• _Directions_:
The data below is to be returned in full and exactly.

Source data
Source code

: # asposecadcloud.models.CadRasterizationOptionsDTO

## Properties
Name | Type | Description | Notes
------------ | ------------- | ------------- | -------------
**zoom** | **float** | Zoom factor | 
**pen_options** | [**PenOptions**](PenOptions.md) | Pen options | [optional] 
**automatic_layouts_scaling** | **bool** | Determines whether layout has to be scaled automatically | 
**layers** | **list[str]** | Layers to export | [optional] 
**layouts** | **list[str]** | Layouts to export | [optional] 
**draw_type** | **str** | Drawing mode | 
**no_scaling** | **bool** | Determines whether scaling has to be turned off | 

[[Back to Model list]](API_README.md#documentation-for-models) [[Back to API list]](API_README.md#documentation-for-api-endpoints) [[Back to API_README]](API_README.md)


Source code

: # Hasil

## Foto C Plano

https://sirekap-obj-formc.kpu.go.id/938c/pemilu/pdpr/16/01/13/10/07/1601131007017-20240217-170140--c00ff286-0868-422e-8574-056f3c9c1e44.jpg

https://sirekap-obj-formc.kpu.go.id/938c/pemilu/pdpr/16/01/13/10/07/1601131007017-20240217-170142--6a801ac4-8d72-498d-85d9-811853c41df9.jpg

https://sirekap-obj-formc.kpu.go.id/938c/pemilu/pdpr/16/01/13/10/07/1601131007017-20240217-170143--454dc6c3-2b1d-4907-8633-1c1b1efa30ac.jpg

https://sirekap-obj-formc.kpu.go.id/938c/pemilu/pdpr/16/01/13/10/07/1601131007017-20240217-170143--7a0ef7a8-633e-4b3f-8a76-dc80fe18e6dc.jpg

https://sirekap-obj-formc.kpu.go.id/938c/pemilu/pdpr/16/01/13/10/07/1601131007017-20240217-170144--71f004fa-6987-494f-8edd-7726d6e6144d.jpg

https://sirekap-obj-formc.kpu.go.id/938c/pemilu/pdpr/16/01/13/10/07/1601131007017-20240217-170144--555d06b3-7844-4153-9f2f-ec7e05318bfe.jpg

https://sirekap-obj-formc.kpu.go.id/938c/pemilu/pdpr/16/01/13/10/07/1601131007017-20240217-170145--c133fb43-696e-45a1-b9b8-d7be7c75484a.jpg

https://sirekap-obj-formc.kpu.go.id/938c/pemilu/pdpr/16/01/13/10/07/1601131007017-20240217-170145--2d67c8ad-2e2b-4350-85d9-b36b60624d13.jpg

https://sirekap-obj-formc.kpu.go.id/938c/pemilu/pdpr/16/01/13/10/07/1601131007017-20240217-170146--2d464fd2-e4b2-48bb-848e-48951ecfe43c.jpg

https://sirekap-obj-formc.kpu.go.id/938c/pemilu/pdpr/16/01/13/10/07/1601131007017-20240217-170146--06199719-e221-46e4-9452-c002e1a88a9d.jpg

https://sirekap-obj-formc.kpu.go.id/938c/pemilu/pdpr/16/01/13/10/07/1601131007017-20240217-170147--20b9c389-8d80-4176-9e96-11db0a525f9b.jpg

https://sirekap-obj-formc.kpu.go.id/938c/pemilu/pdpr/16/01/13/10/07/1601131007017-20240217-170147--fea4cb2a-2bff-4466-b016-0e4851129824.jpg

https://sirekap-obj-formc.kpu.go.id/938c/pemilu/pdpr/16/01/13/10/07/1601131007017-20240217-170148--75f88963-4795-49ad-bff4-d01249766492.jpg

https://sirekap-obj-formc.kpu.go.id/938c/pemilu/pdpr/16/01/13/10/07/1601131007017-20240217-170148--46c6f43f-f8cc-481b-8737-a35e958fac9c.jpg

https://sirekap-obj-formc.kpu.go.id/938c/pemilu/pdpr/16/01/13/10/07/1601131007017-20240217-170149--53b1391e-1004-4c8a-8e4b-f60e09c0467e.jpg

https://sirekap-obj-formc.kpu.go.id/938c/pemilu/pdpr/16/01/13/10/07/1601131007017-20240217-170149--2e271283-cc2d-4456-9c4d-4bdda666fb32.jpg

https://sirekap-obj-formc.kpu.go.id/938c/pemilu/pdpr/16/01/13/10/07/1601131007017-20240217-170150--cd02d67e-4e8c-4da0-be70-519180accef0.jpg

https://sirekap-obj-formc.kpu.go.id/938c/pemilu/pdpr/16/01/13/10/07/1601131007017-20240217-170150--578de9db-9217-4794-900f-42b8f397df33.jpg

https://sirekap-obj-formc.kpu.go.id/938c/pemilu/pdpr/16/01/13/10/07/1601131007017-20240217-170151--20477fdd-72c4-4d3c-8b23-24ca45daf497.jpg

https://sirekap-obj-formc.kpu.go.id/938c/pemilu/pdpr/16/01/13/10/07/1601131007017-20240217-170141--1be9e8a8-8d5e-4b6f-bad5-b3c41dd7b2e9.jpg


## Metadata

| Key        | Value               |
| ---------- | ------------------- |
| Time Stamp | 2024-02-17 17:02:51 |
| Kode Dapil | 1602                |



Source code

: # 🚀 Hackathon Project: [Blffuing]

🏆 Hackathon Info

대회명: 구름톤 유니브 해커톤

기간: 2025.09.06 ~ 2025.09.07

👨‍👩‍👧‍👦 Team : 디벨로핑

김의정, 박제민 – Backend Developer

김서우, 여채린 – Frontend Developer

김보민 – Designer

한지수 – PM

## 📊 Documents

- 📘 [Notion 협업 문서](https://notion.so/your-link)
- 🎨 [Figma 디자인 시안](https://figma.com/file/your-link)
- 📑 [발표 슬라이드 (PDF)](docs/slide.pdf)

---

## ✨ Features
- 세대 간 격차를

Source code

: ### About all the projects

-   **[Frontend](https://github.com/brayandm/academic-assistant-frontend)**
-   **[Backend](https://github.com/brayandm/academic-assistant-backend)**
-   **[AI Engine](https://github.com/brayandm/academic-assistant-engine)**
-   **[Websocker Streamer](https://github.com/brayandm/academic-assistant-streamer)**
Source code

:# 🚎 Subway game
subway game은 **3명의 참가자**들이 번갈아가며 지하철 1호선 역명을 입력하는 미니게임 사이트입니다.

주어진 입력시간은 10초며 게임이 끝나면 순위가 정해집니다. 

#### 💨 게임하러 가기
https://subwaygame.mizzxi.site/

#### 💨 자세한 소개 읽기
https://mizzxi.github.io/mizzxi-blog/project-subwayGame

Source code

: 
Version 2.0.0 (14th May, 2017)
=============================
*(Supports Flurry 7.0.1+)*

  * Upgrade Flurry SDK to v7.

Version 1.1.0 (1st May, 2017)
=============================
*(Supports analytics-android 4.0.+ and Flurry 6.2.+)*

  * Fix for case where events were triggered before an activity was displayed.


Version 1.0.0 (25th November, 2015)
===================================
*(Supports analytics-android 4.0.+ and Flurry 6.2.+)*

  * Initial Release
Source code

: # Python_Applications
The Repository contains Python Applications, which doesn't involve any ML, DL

• _Exercise answer_:
Source code

: # asposecadcloud.models.CadRasterizationOptionsDTO

## Properties
Name | Type | Description | Notes
------------ | ------------- | ------------- | -------------
**zoom** | **float** | Zoom factor | 
**pen_options** | [**PenOptions**](PenOptions.md) | Pen options | [optional] 
**automatic_layouts_scaling** | **bool** | Determines whether layout has to be scaled automatically | 
**layers** | **list[str]** | Layers to export | [optional] 
**layouts** | **list[str]** | Layouts to export | [optional] 
**draw_type** | **str** | Drawing mode | 
**no_scaling** | **bool** | Determines whether scaling has to be turned off | 

[[Back to Model list]](API_README.md#documentation-for-models) [[Back to API list]](API_README.md#documentation-for-api-endpoints) [[Back to API_README]](API_README.md)


Source code

: # Hasil

## Foto C Plano

https://sirekap-obj-formc.kpu.go.id/938c/pemilu/pdpr/16/01/13/10/07/1601131007017-20240217-170140--c00ff286-0868-422e-8574-056f3c9c1e44.jpg

https://sirekap-obj-formc.kpu.go.id/938c/pemilu/pdpr/16/01/13/10/07/1601131007017-20240217-170142--6a801ac4-8d72-498d-85d9-811853c41df9.jpg

https://sirekap-obj-formc.kpu.go.id/938c/pemilu/pdpr/16/01/13/10/07/1601131007017-20240217-170143--454dc6c3-2b1d-4907-8633-1c1b1efa30ac.jpg

https://sirekap-obj-formc.kpu.go.id/938c/pemilu/pdpr/16/01/13/10/07/1601131007017-20240217-170143--7a0ef7a8-633e-4b3f-8a76-dc80fe18e6dc.jpg

https://sirekap-obj-formc.kpu.go.id/938c/pemilu/pdpr/16/01/13/10/07/1601131007017-20240217-170144--71f004fa-6987-494f-8edd-7726d6e6144d.jpg

https://sirekap-obj-formc.kpu.go.id/938c/pemilu/pdpr/16/01/13/10/07/1601131007017-20240217-170144--555d06b3-7844-4153-9f2f-ec7e05318bfe.jpg

https://sirekap-obj-formc.kpu.go.id/938c/pemilu/pdpr/16/01/13/10/07/1601131007017-20240217-170145--c133fb43-696e-45a1-b9b8-d7be7c75484a.jpg

https://sirekap-obj-formc.kpu.go.id/938c/pemilu/pdpr/16/01/13/10/07/1601131007017-20240217-170145--2d67c8ad-2e2b-4350-85d9-b36b60624d13.jpg

https://sirekap-obj-formc.kpu.go.id/938c/pemilu/pdpr/16/01/13/10/07/1601131007017-20240217-170146--2d464fd2-e4b2-48bb-848e-48951ecfe43c.jpg

https://sirekap-obj-formc.kpu.go.id/938c/pemilu/pdpr/16/01/13/10/07/1601131007017-20240217-170146--06199719-e221-46e4-9452-c002e1a88a9d.jpg

https://sirekap-obj-formc.kpu.go.id/938c/pemilu/pdpr/16/01/13/10/07/1601131007017-20240217-170147--20b9c389-8d80-4176-9e96-11db0a525f9b.jpg

https://sirekap-obj-formc.kpu.go.id/938c/pemilu/pdpr/16/01/13/10/07/1601131007017-20240217-170147--fea4cb2a-2bff-4466-b016-0e4851129824.jpg

https://sirekap-obj-formc.kpu.go.id/938c/pemilu/pdpr/16/01/13/10/07/1601131007017-20240217-170148--75f88963-4795-49ad-bff4-d01249766492.jpg

https://sirekap-obj-formc.kpu.go.id/938c/pemilu/pdpr/16/01/13/10/07/1601131007017-20240217-170148--46c6f43f-f8cc-481b-8737-a35e958fac9c.jpg

https://sirekap-obj-formc.kpu.go.id/938c/pemilu/pdpr/16/01/13/10/07/1601131007017-20240217-170149--53b1391e-1004-4c8a-8e4b-f60e09c0467e.jpg

https://sirekap-obj-formc.kpu.go.id/938c/pemilu/pdpr/16/01/13/10/07/1601131007017-20240217-170149--2e271283-cc2d-4456-9c4d-4bdda666fb32.jpg

https://sirekap-obj-formc.kpu.go.id/938c/pemilu/pdpr/16/01/13/10/07/1601131007017-20240217-170150--cd02d67e-4e8c-4da0-be70-519180accef0.jpg

https://sirekap-obj-formc.kpu.go.id/938c/pemilu/pdpr/16/01/13/10/07/1601131007017-20240217-170150--578de9db-9217-4794-900f-42b8f397df33.jpg

https://sirekap-obj-formc.kpu.go.id/938c/pemilu/pdpr/16/01/13/10/07/1601131007017-20240217-170151--20477fdd-72c4-4d3c-8b23-24ca45daf497.jpg

https://sirekap-obj-formc.kpu.go.id/938c/pemilu/pdpr/16/01/13/10/07/1601131007017-20240217-170141--1be9e8a8-8d5e-4b6f-bad5-b3c41dd7b2e9.jpg


## Metadata

| Key        | Value               |
| ---------- | ------------------- |
| Time Stamp | 2024-02-17 17:02:51 |
| Kode Dapil | 1602                |



Source code

: # 🚀 Hackathon Project: [Blffuing]

🏆 Hackathon Info

대회명: 구름톤 유니브 해커톤

기간: 2025.09.06 ~ 2025.09.07

👨‍👩‍👧‍👦 Team : 디벨로핑

김의정, 박제민 – Backend Developer

김서우, 여채린 – Frontend Developer

김보민 – Designer

한지수 – PM

## 📊 Documents

- 📘 [Notion 협업 문서](https://notion.so/your-link)
- 🎨 [Figma 디자인 시안](https://figma.com/file/your-link)
- 📑 [발표 슬라이드 (PDF)](docs/slide.pdf)

---

## ✨ Features
- 세대 간 격차를

Source code

: ### About all the projects

-   **[Frontend](https://github.com/brayandm/academic-assistant-frontend)**
-   **[Backend](https://github.com/brayandm/academic-assistant-backend)**
-   **[AI Engine](https://github.com/brayandm/academic-assistant-engine)**
-   **[Websocker Streamer](https://github.com/brayandm/academic-assistant-streamer)**
Source code

:# 🚎 Subway game
subway game은 **3명의 참가자**들이 번갈아가며 지하철 1호선 역명을 입력하는 미니게임 사이트입니다.

주어진 입력시간은 10초며 게임이 끝나면 순위가 정해집니다. 

#### 💨 게임하러 가기
https://subwaygame.mizzxi.site/

#### 💨 자세한 소개 읽기
https://mizzxi.github.io/mizzxi-blog/project-subwayGame

Source code

: 
Version 2.0.0 (14th May, 2017)
=============================
*(Supports Flurry 7.0.1+)*

  * Upgrade Flurry SDK to v7.

Version 1.1.0 (1st May, 2017)
=============================
*(Supports analytics-android 4.0.+ and Flurry 6.2.+)*

  * Fix for case where events were triggered before an activity was displayed.


Version 1.0.0 (25th November, 2015)
===================================
*(Supports analytics-android 4.0.+ and Flurry 6.2.+)*

  * Initial Release
Source code

: # Python_Applications
The Repository contains Python Applications, which doesn't involve any ML, DL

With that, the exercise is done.